会社法ニュース2026年03月06日 温室効果ガス排出の開示が決定へ(2026年3月9号・№1114) SSBJ、公開草案からの内容面での変更なし
サステナビリティ基準委員会(SSBJ)は昨年の12月15日、ISSBが公表した「温室効果ガス排出の開示に対する修正−IFRS S2号の修正」を踏まえ、「温室効果ガス排出の開示に対する改正案」として、気候関連開示基準などの3つの公開草案を公表(本誌1104号12頁参照)。1月28日まで意見募集を行っていたが、公開草案からの内容面の変更はなく、3月10日にも正式決定する。見直しは文言の明確化及びISSB基準の表現との整合性にとどまっている。

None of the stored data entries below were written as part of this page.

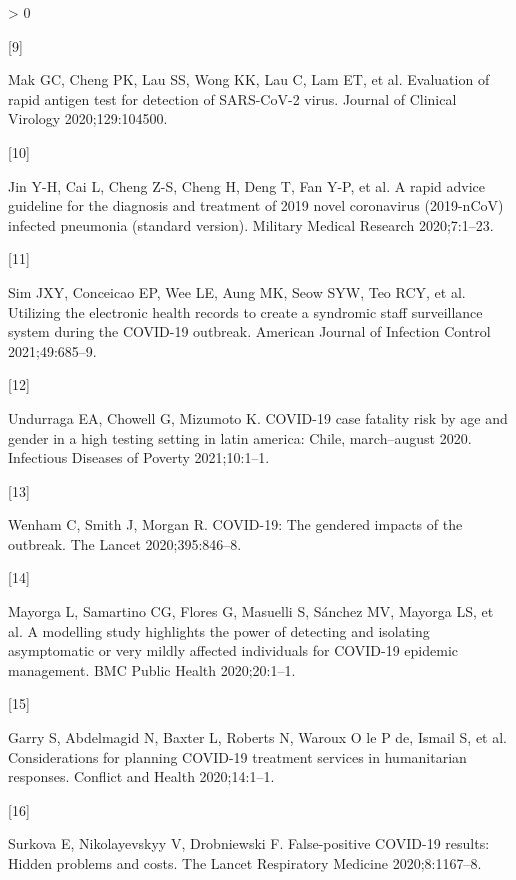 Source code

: \documentclass[]{elsarticle} %
\newlength{\cslhangindent}
\newlength{\csllabelwidth}
\newenvironment{CSLReferences}[2] %
 {%
  \setlength{\parindent}{0pt}
  \ifodd #1 \everypar{\setlength{\hangindent}{\cslhangindent}}\ignorespaces\fi
  \ifnum #2 > 0
  \setlength{\parskip}{#2\baselineskip}
  \fi
 }%
 {}
\newcommand{\CSLLeftMargin}[1]{\parbox[t]{\csllabelwidth}{#1}}
\newcommand{\CSLRightInline}[1]{\parbox[t]{\linewidth - \csllabelwidth}{#1}\break}
\begin{document}
\begin{CSLReferences}{0}{0}
\leavevmode\hypertarget{ref-mak2020evaluation}{}%
\CSLLeftMargin{{[}9{]} }
\CSLRightInline{Mak GC, Cheng PK, Lau SS, Wong KK, Lau C, Lam ET, et al.
Evaluation of rapid antigen test for detection of SARS-CoV-2 virus.
Journal of Clinical Virology 2020;129:104500.}

\leavevmode\hypertarget{ref-jin2020rapid}{}%
\CSLLeftMargin{{[}10{]} }
\CSLRightInline{Jin Y-H, Cai L, Cheng Z-S, Cheng H, Deng T, Fan Y-P, et
al. A rapid advice guideline for the diagnosis and treatment of 2019
novel coronavirus (2019-nCoV) infected pneumonia (standard version).
Military Medical Research 2020;7:1--23.}

\leavevmode\hypertarget{ref-sim2021utilizing}{}%
\CSLLeftMargin{{[}11{]} }
\CSLRightInline{Sim JXY, Conceicao EP, Wee LE, Aung MK, Seow SYW, Teo
RCY, et al. Utilizing the electronic health records to create a
syndromic staff surveillance system during the COVID-19 outbreak.
American Journal of Infection Control 2021;49:685--9.}

\leavevmode\hypertarget{ref-undurraga2021covid}{}%
\CSLLeftMargin{{[}12{]} }
\CSLRightInline{Undurraga EA, Chowell G, Mizumoto K. COVID-19 case
fatality risk by age and gender in a high testing setting in latin
america: Chile, march--august 2020. Infectious Diseases of Poverty
2021;10:1--1.}

\leavevmode\hypertarget{ref-wenham2020covid}{}%
\CSLLeftMargin{{[}13{]} }
\CSLRightInline{Wenham C, Smith J, Morgan R. COVID-19: The gendered
impacts of the outbreak. The Lancet 2020;395:846--8.}

\leavevmode\hypertarget{ref-mayorga2020modelling}{}%
\CSLLeftMargin{{[}14{]} }
\CSLRightInline{Mayorga L, Samartino CG, Flores G, Masuelli S, Sánchez
MV, Mayorga LS, et al. A modelling study highlights the power of
detecting and isolating asymptomatic or very mildly affected individuals
for COVID-19 epidemic management. BMC Public Health 2020;20:1--1.}

\leavevmode\hypertarget{ref-garry2020considerations}{}%
\CSLLeftMargin{{[}15{]} }
\CSLRightInline{Garry S, Abdelmagid N, Baxter L, Roberts N, Waroux O le
P de, Ismail S, et al. Considerations for planning COVID-19 treatment
services in humanitarian responses. Conflict and Health 2020;14:1--1.}

\leavevmode\hypertarget{ref-surkova2020false}{}%
\CSLLeftMargin{{[}16{]} }
\CSLRightInline{Surkova E, Nikolayevskyy V, Drobniewski F.
False-positive COVID-19 results: Hidden problems and costs. The Lancet
Respiratory Medicine 2020;8:1167--8.}


\end{CSLReferences}
\end{document}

今回の改正では、IFRS S2号と同様、気候関連開示基準についても、①ファイナンスド・エミッション(報告企業が行った投資及び融資に関連して、投資先又は相手方による温室効果ガスの総排出のうち、当該投資及び融資に帰属する部分のこと)に関する追加的な情報の開示おいて、ファイナンスド・エミッションの絶対総量及びグロス・エクスポージャーを産業別に分解するために、「世界産業分類基準」(GICS)を用いるとの要求事項に代えて、気候関連の移行リスクに対するエクスポージャーを理解するうえで有用な情報をもたらす方法で産業別に分類することができる産業分類システムを用いるとの要求事項に修正する、②スコープ3の温室効果ガス排出を開示するにあたり、「カテゴリー15」に含める温室効果ガス排出をファイナンスド・エミッションに限定し、デリバティブに関連する温室効果ガス排出を「カテゴリー15」から除外する、③法域の当局又は企業が上場する取引所が、「温室効果ガスプロトコルの企業算定及び報告基準(2004年)」(GHGプロトコル(2004年))とは異なる方法を用いることを要求している場合、当該方法を用いることができるとの救済措置は、報告企業全体のみならず、グループ内の一部の企業にも適用可能であることを明確にするといった見直しを行っている。
適用は、SSBJ基準とISSB基準に同時に準拠した開示を行う企業のニーズを満たすことを重視し、2027年1月1日以後開始する年次報告期間からとし、早期適用も認める。例えば、プライム市場上場の時価総額3兆円以上の12月決算企業の場合は、SSBJ基準の適用と同様、気候基準の改正も2027年12月期から強制適用となる。また、2025年12月期からの早期適用も可能となっている。